日高:いや、そこはもう全部つながっていると思ってました。当時の自分に聞いてみないとわからないこともあるけど、間に挟むものが多かれど少なかれど“発信するのは人間で、受け取るのも人間”というのは変わりないなって。だからこそ、ライブを大切にしてきたんですよね。ライブは間に挟むものがほぼゼロだから、いちばん正解に近づきやすいんですよ。正確に言えばゼロではないんだけど、ゼロに感じてもらう、もしくはゼロ以上に感じてもらう――“あなたは私の一部だ”みたいな――ことを考えるべきだなって。パッケージしたものを渡すときも、作り方ひとつ、言葉の使い方ひとつで、受け取られ方も変わる。ただ、5年前にいちばん届いていたやり方は、いまのいちばん届くやり方じゃなかったりするじゃないですか。僕、いちばん嫌いな言葉が“CDが売れない時代”なんですけどね。


――ただ、AAAがデビューした2005年以降、音楽シーンの在り方が様変わりしたのは事実ですよね?
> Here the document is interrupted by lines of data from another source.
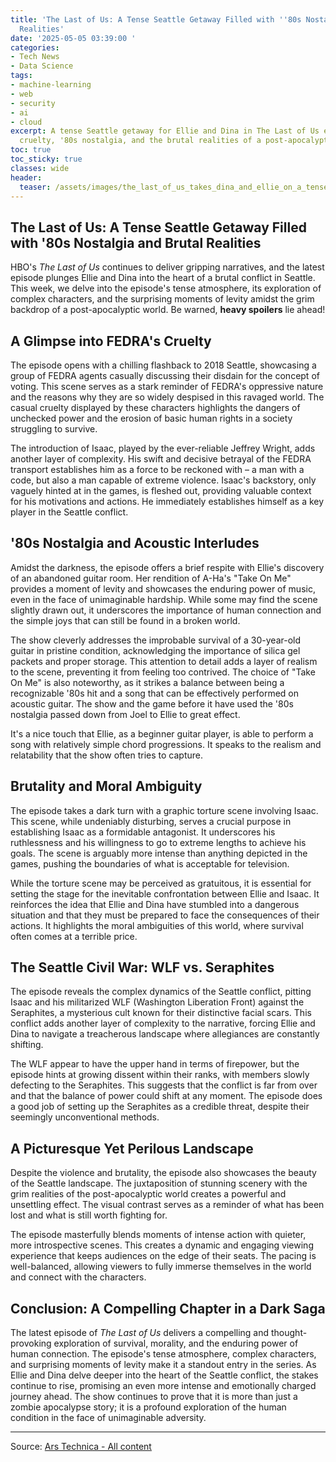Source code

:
 ```yaml
---
title: 'The Last of Us: A Tense Seattle Getaway Filled with ''80s Nostalgia and Brutal
  Realities'
date: '2025-05-05 03:39:00 '
categories:
- Tech News
- Data Science
tags:
- machine-learning
- web
- security
- ai
- cloud
excerpt: A tense Seattle getaway for Ellie and Dina in The Last of Us explores FEDRA's
  cruelty, '80s nostalgia, and the brutal realities of a post-apocalyptic world.
toc: true
toc_sticky: true
classes: wide
header:
  teaser: /assets/images/the_last_of_us_takes_dina_and_ellie_on_a_tense__pi_20250505033900.jpeg
---
```


## The Last of Us: A Tense Seattle Getaway Filled with '80s Nostalgia and Brutal Realities

HBO's *The Last of Us* continues to deliver gripping narratives, and the latest episode plunges Ellie and Dina into the heart of a brutal conflict in Seattle. This week, we delve into the episode's tense atmosphere, its exploration of complex characters, and the surprising moments of levity amidst the grim backdrop of a post-apocalyptic world. Be warned, <b>heavy spoilers</b> lie ahead!

## A Glimpse into FEDRA's Cruelty

The episode opens with a chilling flashback to 2018 Seattle, showcasing a group of FEDRA agents casually discussing their disdain for the concept of voting. This scene serves as a stark reminder of FEDRA's oppressive nature and the reasons why they are so widely despised in this ravaged world. The casual cruelty displayed by these characters highlights the dangers of unchecked power and the erosion of basic human rights in a society struggling to survive.

The introduction of Isaac, played by the ever-reliable Jeffrey Wright, adds another layer of complexity. His swift and decisive betrayal of the FEDRA transport establishes him as a force to be reckoned with – a man with a code, but also a man capable of extreme violence. Isaac's backstory, only vaguely hinted at in the games, is fleshed out, providing valuable context for his motivations and actions. He immediately establishes himself as a key player in the Seattle conflict.

## '80s Nostalgia and Acoustic Interludes

Amidst the darkness, the episode offers a brief respite with Ellie's discovery of an abandoned guitar room. Her rendition of A-Ha's "Take On Me" provides a moment of levity and showcases the enduring power of music, even in the face of unimaginable hardship. While some may find the scene slightly drawn out, it underscores the importance of human connection and the simple joys that can still be found in a broken world.

The show cleverly addresses the improbable survival of a 30-year-old guitar in pristine condition, acknowledging the importance of silica gel packets and proper storage. This attention to detail adds a layer of realism to the scene, preventing it from feeling too contrived. The choice of "Take On Me" is also noteworthy, as it strikes a balance between being a recognizable '80s hit and a song that can be effectively performed on acoustic guitar. The show and the game before it have used the '80s nostalgia passed down from Joel to Ellie to great effect.

It's a nice touch that Ellie, as a beginner guitar player, is able to perform a song with relatively simple chord progressions. It speaks to the realism and relatability that the show often tries to capture.

## Brutality and Moral Ambiguity

The episode takes a dark turn with a graphic torture scene involving Isaac. This scene, while undeniably disturbing, serves a crucial purpose in establishing Isaac as a formidable antagonist. It underscores his ruthlessness and his willingness to go to extreme lengths to achieve his goals. The scene is arguably more intense than anything depicted in the games, pushing the boundaries of what is acceptable for television.

While the torture scene may be perceived as gratuitous, it is essential for setting the stage for the inevitable confrontation between Ellie and Isaac. It reinforces the idea that Ellie and Dina have stumbled into a dangerous situation and that they must be prepared to face the consequences of their actions. It highlights the moral ambiguities of this world, where survival often comes at a terrible price.

## The Seattle Civil War: WLF vs. Seraphites

The episode reveals the complex dynamics of the Seattle conflict, pitting Isaac and his militarized WLF (Washington Liberation Front) against the Seraphites, a mysterious cult known for their distinctive facial scars. This conflict adds another layer of complexity to the narrative, forcing Ellie and Dina to navigate a treacherous landscape where allegiances are constantly shifting.

The WLF appear to have the upper hand in terms of firepower, but the episode hints at growing dissent within their ranks, with members slowly defecting to the Seraphites. This suggests that the conflict is far from over and that the balance of power could shift at any moment. The episode does a good job of setting up the Seraphites as a credible threat, despite their seemingly unconventional methods.

## A Picturesque Yet Perilous Landscape

Despite the violence and brutality, the episode also showcases the beauty of the Seattle landscape. The juxtaposition of stunning scenery with the grim realities of the post-apocalyptic world creates a powerful and unsettling effect. The visual contrast serves as a reminder of what has been lost and what is still worth fighting for.

The episode masterfully blends moments of intense action with quieter, more introspective scenes. This creates a dynamic and engaging viewing experience that keeps audiences on the edge of their seats. The pacing is well-balanced, allowing viewers to fully immerse themselves in the world and connect with the characters.

## Conclusion: A Compelling Chapter in a Dark Saga

The latest episode of *The Last of Us* delivers a compelling and thought-provoking exploration of survival, morality, and the enduring power of human connection. The episode's tense atmosphere, complex characters, and surprising moments of levity make it a standout entry in the series. As Ellie and Dina delve deeper into the heart of the Seattle conflict, the stakes continue to rise, promising an even more intense and emotionally charged journey ahead. The show continues to prove that it is more than just a zombie apocalypse story; it is a profound exploration of the human condition in the face of unimaginable adversity.


---

Source: [Ars Technica - All content](https://arstechnica.com/culture/2025/05/the-last-of-us-packs-new-characters-and-new-revelations-into-its-latest-episode/)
日高:そうですね。ホントにラッキーだったなと思うのは、デビューしたのがCDバブルの時代じゃなかったってことなんですよ。CDがバカ売れしてた時代を知らないから、枚数が伸びないことに対しても、先輩たちとは感じ方が違うと思うんですよね。CDを出すことで、一生、生活していけるなんて考えたこともないので。ライブに対しても同じなんですよ。いまは“ライブでお金を稼がないといけない”というのがひとつの通念になってるけど、僕はそうじゃなくて“発信から受信までのプロセスをどう短くするか?”とうことを純粋に考えられたので。ホント、すごくいい時期にキャリアを積めたなって思います。


(取材・文=森朋之/写真=竹中圭樹【D-CODE】)


・與真司郎「メンバーはパートナーであり“戦友”みたいな感じ」


――まずはあらためて、與さんの音楽的ルーツから伺いたいと思います。最初に音楽に目覚めたのは?


與:僕の場合は歌ではなくて、テレビでダンススクールのCMを観て面白そうだと思い、親に連れて行ってもらったことですね。それが小学校5年生くらい。野球もやっていたんですけど、そこからダンスにハマって、中学3年生でオーディションに合格して。歌に興味が出てきたのは、レッスンを始めてからですね。


――DA PUMPに影響を受けたというお話も聞きましたが、どんなアーティストが好きでしたか。


與:DA PUMPさんもそうですけど、ジャネット・ジャクソンとか、歌いながら踊れる人たちのダンスは研究して、真似したりしましたね。ダンススクールで、年に何回かの発表会で、みんなで力を合わせて表現していくのも楽しかったです。


――なるほど。プロでやっていこう、と意識し始めたのは、どれくらいのころだったのでしょうか。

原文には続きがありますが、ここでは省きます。